**Collected data**:
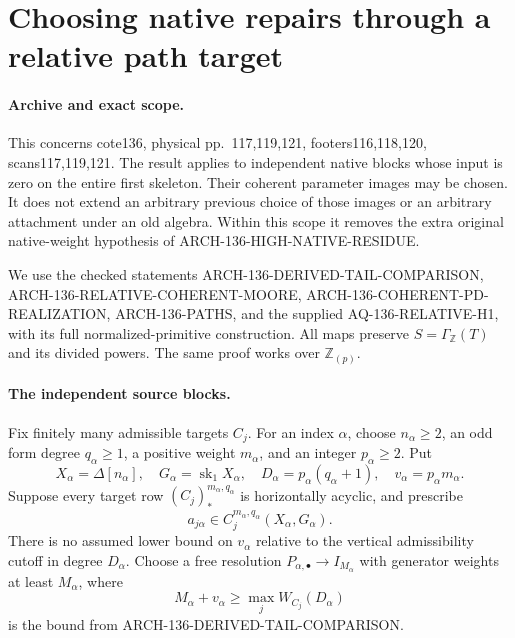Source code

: \section{Choosing native repairs through a relative path target}
\label{sec:136-chosen-native-paths}

\paragraph{Archive and exact scope.}
This concerns cote136, physical pp.~117,119,121, footers116,118,120,
scans117,119,121.  The result applies to independent native blocks
whose input is zero on the entire first skeleton.  Their coherent
parameter images may be chosen.  It does not extend an arbitrary
previous choice of those images or an arbitrary attachment under
an old algebra.  Within this scope it removes the extra original
native-weight hypothesis of ARCH-136-HIGH-NATIVE-RESIDUE.

We use the checked statements ARCH-136-DERIVED-TAIL-COMPARISON,
ARCH-136-RELATIVE-COHERENT-MOORE,
ARCH-136-COHERENT-PD-REALIZATION, ARCH-136-PATHS, and the supplied
AQ-136-RELATIVE-H1, with its full normalized-primitive construction.
All maps preserve \(S=\Gamma_{\mathbb Z}(T)\) and its
divided powers.  The same proof works over \(\mathbb Z_{(p)}\).

\paragraph{The independent source blocks.}
Fix finitely many admissible targets \(C_j\).  For an index
\(\alpha\), choose \(n_\alpha\geq2\), an odd form degree
\(q_\alpha\geq1\), a positive weight \(m_\alpha\), and an
integer \(p_\alpha\geq2\).  Put
\[
 X_\alpha=\Delta[n_\alpha],\quad
 G_\alpha=\operatorname{sk}_1X_\alpha,\quad
 D_\alpha=p_\alpha(q_\alpha+1),\quad
 v_\alpha=p_\alpha m_\alpha.
                                                               \tag{136.CN1}
\]
Suppose every target row \((C_j)_*^{m_\alpha,q_\alpha}\)
is horizontally acyclic, and prescribe
\[
      a_{j\alpha}\in C_j^{m_\alpha,q_\alpha}(X_\alpha,G_\alpha).
                                                               \tag{136.CN2}
\]
There is no assumed lower bound on \(v_\alpha\) relative
to the vertical admissibility cutoff in degree \(D_\alpha\).
Choose a free resolution \(P_{\alpha,\bullet}\to I_{M_\alpha}\)
with generator weights at least \(M_\alpha\), where
\[
 M_\alpha+v_\alpha\geq\max_j W_{C_j}(D_\alpha)
                                                               \tag{136.CN3}
\]
is the bound from ARCH-136-DERIVED-TAIL-COMPARISON.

**What the task asks**: Whenever the string "quad" shows up in a line of the entries, copy that line.

**Answer below**:
 X_\alpha=\Delta[n_\alpha],\quad
 G_\alpha=\operatorname{sk}_1X_\alpha,\quad
 D_\alpha=p_\alpha(q_\alpha+1),\quad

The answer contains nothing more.